### [Provided entries]
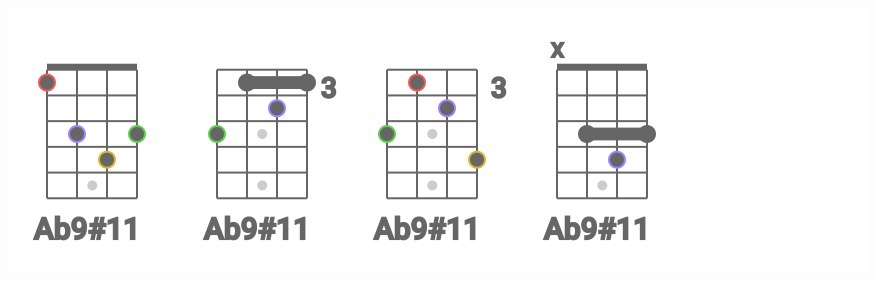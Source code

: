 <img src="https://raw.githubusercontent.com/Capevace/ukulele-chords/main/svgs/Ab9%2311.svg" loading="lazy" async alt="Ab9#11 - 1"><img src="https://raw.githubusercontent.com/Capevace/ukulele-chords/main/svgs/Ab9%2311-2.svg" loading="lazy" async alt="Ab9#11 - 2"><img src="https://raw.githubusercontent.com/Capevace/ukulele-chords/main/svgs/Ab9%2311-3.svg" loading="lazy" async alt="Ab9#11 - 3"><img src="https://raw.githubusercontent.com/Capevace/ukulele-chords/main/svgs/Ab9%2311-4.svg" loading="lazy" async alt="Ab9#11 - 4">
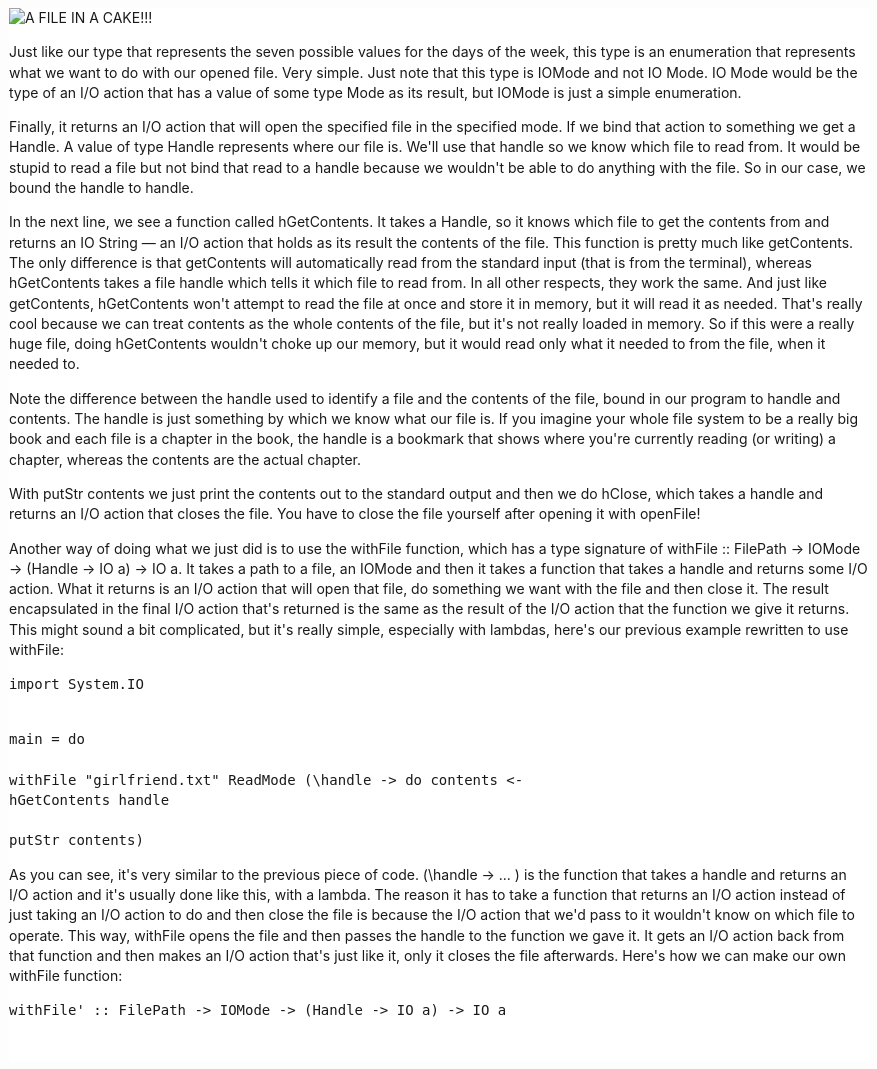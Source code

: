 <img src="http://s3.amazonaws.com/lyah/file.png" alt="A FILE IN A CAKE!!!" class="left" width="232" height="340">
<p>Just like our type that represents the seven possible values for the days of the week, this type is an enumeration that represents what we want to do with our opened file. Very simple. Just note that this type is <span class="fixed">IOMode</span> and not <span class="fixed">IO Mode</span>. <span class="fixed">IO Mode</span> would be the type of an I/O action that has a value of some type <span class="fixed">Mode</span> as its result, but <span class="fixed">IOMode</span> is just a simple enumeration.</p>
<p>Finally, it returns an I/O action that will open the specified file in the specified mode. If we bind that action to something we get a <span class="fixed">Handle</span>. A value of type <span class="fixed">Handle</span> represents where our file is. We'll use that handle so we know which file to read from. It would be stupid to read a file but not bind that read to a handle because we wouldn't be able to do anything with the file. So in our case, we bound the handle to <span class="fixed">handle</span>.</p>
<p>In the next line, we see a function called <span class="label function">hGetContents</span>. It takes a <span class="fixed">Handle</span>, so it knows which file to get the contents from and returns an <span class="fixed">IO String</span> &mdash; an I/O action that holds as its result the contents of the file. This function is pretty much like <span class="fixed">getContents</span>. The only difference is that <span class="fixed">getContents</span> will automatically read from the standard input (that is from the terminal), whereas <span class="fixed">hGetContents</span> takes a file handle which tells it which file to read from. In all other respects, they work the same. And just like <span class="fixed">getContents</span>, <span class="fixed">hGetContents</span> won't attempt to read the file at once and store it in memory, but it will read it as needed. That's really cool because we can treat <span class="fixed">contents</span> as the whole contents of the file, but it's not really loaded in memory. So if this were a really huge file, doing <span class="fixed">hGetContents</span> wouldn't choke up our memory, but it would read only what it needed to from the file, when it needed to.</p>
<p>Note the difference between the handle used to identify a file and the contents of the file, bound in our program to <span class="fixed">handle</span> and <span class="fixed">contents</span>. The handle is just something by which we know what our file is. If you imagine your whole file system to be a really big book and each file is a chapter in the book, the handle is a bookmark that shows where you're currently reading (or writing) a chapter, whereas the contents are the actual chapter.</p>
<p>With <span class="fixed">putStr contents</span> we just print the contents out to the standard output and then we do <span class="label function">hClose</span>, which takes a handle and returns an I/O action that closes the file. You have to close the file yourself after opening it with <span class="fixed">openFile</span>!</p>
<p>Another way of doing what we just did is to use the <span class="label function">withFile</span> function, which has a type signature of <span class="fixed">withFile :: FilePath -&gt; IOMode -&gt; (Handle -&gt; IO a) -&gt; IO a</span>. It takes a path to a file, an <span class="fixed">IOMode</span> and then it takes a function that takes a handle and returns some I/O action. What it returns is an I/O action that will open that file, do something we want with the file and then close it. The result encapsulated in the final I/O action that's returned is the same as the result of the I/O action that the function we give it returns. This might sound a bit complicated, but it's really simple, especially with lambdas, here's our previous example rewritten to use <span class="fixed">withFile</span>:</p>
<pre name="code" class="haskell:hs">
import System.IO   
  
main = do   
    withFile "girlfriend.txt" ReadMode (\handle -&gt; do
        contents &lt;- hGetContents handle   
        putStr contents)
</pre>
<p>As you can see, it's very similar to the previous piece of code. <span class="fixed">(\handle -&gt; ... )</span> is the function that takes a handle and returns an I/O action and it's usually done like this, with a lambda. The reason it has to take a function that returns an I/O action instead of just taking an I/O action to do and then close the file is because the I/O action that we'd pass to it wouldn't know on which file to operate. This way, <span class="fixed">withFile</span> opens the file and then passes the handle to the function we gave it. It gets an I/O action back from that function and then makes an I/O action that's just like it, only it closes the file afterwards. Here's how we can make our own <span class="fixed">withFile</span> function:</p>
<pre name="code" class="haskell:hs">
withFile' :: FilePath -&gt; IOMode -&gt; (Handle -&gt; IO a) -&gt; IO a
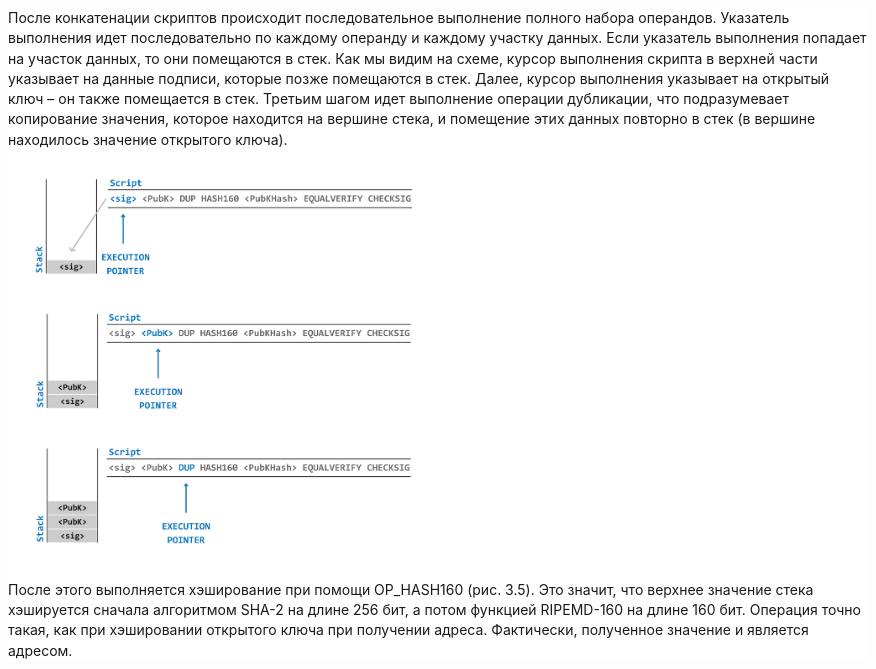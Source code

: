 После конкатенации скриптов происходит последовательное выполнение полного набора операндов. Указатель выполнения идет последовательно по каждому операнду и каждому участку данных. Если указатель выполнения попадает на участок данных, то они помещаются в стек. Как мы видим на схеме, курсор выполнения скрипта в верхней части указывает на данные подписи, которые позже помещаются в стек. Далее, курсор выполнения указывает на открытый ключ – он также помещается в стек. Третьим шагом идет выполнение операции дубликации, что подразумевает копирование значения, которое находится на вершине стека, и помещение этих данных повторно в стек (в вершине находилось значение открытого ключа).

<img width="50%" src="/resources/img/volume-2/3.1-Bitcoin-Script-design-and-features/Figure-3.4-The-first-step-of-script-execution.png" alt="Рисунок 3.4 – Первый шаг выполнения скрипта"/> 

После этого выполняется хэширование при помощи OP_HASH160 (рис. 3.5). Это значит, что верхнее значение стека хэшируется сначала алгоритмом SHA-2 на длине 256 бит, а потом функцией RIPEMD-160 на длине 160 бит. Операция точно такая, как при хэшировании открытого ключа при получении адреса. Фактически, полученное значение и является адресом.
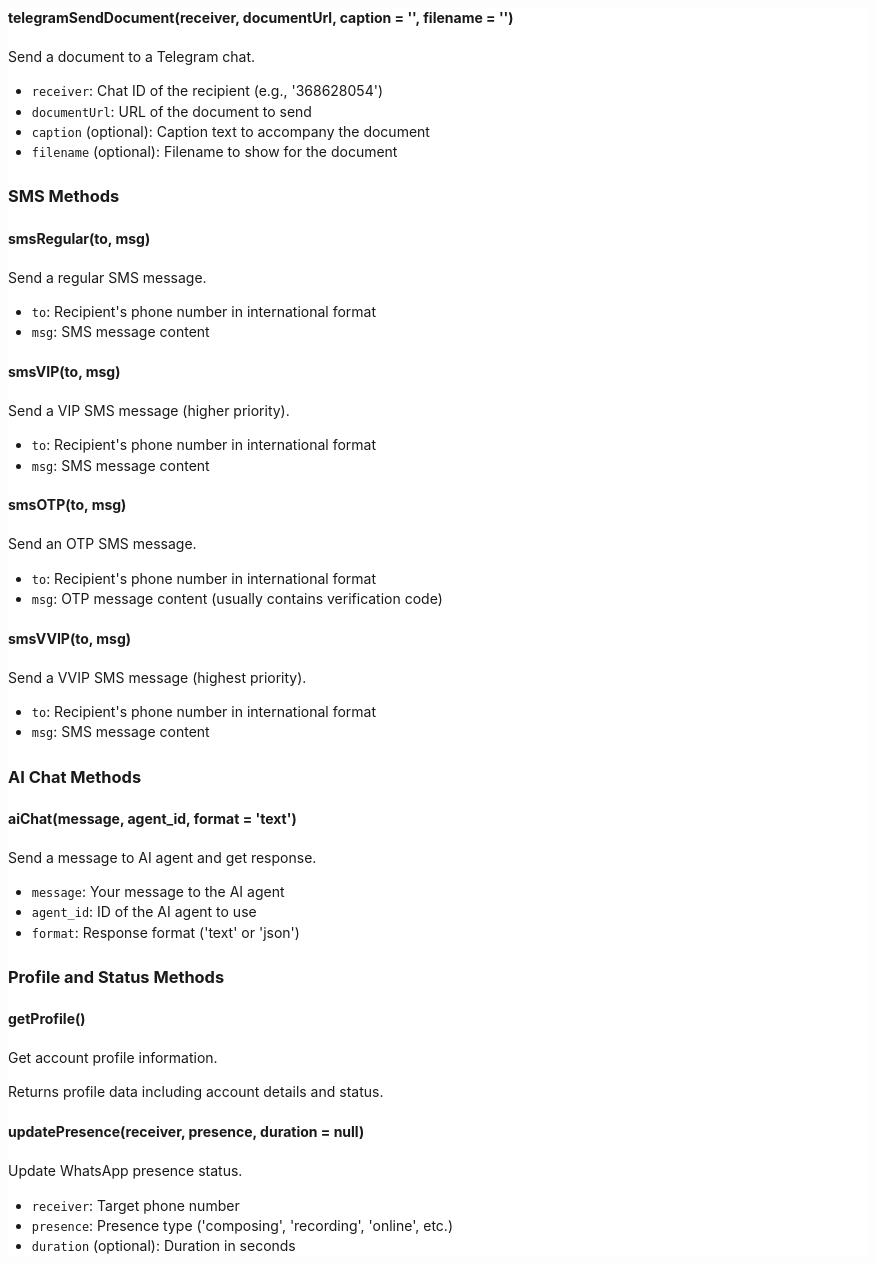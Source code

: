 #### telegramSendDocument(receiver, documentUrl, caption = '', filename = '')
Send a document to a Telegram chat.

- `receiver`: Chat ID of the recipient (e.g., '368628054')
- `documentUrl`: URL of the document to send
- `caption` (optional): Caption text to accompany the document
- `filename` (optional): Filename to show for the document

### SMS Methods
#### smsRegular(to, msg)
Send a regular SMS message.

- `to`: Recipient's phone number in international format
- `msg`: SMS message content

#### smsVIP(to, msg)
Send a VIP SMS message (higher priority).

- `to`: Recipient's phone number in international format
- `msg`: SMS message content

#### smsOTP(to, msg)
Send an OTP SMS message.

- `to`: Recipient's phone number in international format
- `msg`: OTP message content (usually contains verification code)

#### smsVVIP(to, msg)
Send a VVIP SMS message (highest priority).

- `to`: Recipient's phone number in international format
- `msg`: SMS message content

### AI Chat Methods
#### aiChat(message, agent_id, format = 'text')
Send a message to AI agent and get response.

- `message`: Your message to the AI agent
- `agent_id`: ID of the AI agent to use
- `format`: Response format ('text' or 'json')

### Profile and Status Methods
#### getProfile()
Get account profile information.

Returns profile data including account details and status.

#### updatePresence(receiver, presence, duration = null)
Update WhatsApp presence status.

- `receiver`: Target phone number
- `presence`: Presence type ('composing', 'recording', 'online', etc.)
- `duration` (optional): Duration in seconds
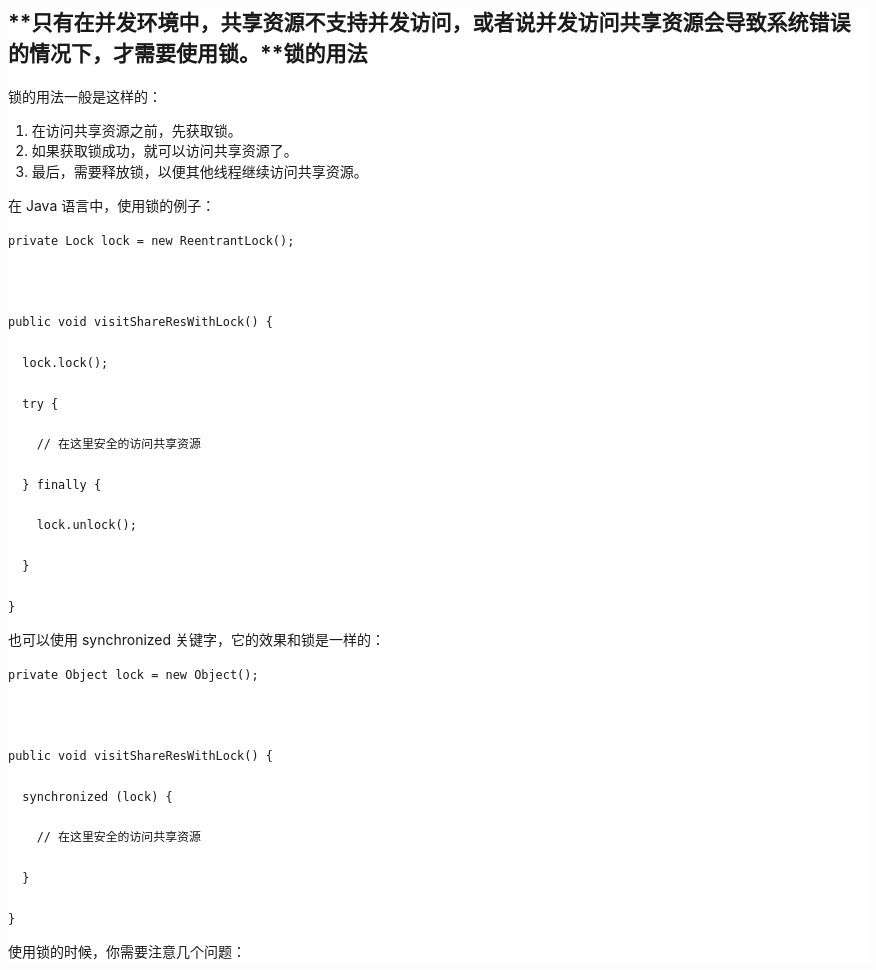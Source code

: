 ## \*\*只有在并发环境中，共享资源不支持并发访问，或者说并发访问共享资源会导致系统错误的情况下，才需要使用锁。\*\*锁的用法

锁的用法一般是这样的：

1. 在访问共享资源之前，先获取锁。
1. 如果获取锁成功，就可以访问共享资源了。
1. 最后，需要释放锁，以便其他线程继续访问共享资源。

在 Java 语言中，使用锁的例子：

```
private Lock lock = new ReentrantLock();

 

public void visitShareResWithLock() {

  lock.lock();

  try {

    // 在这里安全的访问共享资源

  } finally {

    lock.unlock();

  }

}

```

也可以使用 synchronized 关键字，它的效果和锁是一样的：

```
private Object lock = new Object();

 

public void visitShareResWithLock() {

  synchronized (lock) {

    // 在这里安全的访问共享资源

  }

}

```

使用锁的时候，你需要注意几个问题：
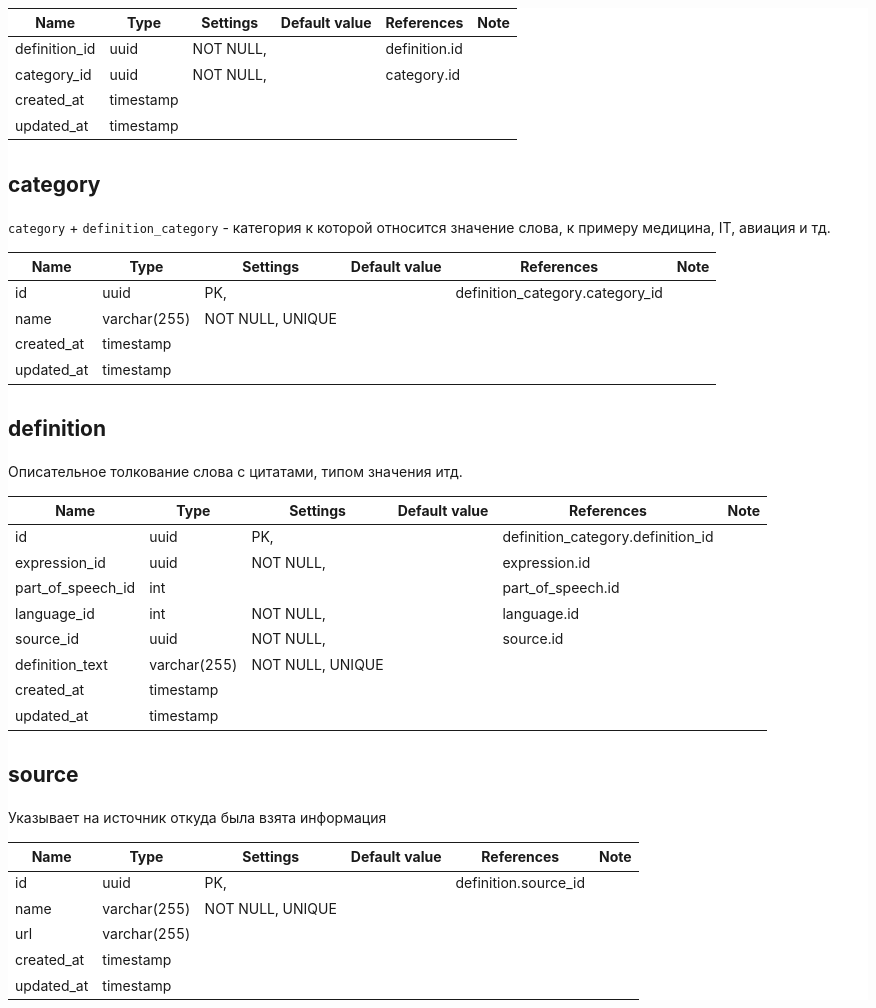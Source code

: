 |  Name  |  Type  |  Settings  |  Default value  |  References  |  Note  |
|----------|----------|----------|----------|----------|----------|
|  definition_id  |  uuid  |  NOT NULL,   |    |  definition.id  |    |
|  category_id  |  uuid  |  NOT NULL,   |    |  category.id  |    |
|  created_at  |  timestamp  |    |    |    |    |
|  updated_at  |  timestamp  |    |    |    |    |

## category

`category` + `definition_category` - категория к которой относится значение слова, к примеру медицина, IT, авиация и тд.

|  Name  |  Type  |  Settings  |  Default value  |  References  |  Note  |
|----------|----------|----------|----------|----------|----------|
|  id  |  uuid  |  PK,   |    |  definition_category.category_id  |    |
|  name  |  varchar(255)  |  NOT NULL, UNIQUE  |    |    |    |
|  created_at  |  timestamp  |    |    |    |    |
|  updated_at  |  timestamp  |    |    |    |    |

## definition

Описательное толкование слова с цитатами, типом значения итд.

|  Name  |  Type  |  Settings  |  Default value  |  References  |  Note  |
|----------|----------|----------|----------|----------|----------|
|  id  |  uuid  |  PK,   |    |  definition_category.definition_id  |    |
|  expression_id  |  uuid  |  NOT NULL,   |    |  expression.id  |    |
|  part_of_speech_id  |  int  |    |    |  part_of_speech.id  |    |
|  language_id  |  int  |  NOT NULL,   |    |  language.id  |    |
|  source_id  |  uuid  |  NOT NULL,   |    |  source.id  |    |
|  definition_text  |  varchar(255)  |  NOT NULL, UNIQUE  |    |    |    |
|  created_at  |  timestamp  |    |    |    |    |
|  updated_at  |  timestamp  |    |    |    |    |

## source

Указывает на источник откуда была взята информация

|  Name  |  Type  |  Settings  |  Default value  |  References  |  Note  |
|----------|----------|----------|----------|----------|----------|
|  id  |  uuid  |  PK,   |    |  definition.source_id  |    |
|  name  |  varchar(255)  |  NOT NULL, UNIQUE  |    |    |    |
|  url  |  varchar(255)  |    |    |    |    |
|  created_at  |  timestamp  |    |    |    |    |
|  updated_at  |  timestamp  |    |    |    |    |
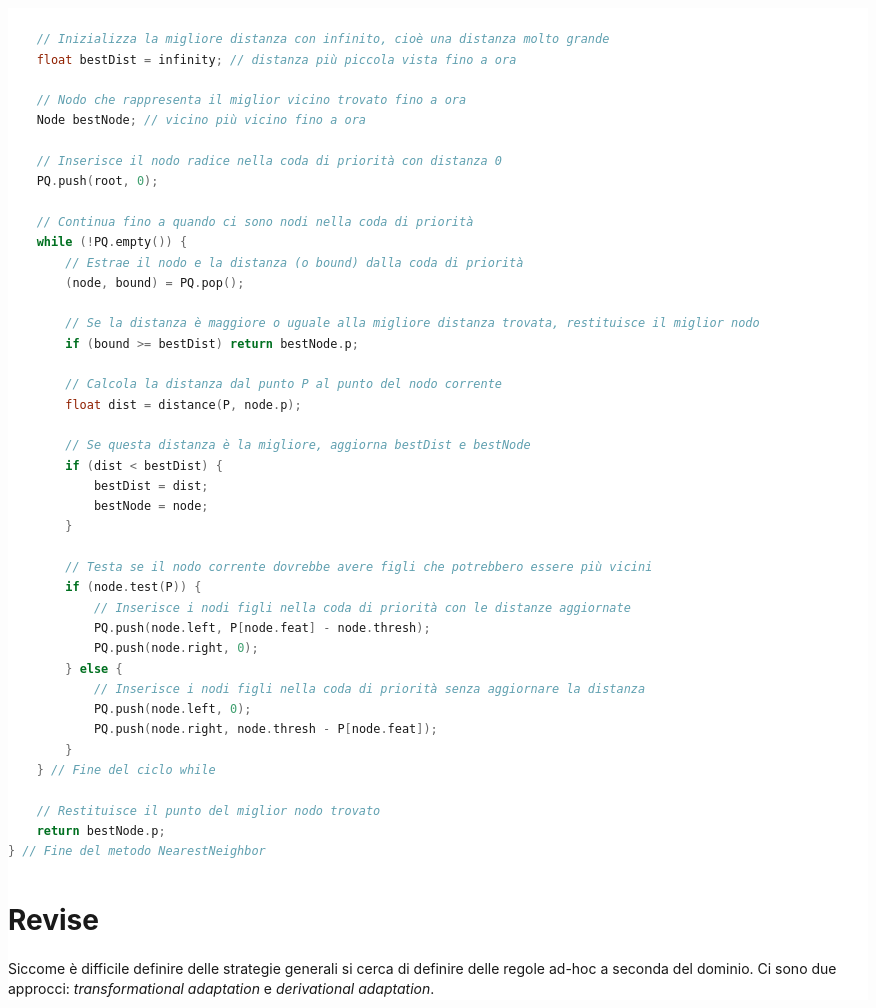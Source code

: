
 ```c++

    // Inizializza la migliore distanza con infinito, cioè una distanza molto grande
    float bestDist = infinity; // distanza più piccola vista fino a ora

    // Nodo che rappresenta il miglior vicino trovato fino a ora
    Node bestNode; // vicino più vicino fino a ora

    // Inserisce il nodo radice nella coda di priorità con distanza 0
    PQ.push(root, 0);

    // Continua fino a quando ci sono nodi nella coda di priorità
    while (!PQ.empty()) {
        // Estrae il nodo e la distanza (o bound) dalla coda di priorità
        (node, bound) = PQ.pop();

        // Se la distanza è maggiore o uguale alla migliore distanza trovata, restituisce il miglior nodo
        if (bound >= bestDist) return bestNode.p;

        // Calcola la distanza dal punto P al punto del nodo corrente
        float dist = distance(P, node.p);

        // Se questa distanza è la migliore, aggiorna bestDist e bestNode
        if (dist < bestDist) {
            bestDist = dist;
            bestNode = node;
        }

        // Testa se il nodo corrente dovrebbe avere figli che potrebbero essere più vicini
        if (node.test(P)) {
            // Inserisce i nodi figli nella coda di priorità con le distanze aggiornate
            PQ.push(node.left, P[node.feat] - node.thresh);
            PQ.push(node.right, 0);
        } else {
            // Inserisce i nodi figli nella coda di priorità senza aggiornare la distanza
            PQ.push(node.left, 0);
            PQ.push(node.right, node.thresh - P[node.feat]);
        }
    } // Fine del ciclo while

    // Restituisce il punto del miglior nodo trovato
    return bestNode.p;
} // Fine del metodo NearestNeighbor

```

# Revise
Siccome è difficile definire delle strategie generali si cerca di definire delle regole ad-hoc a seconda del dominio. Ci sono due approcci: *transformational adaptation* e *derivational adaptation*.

### [Directions]
Whenever the string "fino" shows up in a line above, copy that line.

### [Output for this exercise]
    float bestDist = infinity; // distanza più piccola vista fino a ora
    // Nodo che rappresenta il miglior vicino trovato fino a ora
    Node bestNode; // vicino più vicino fino a ora
    // Continua fino a quando ci sono nodi nella coda di priorità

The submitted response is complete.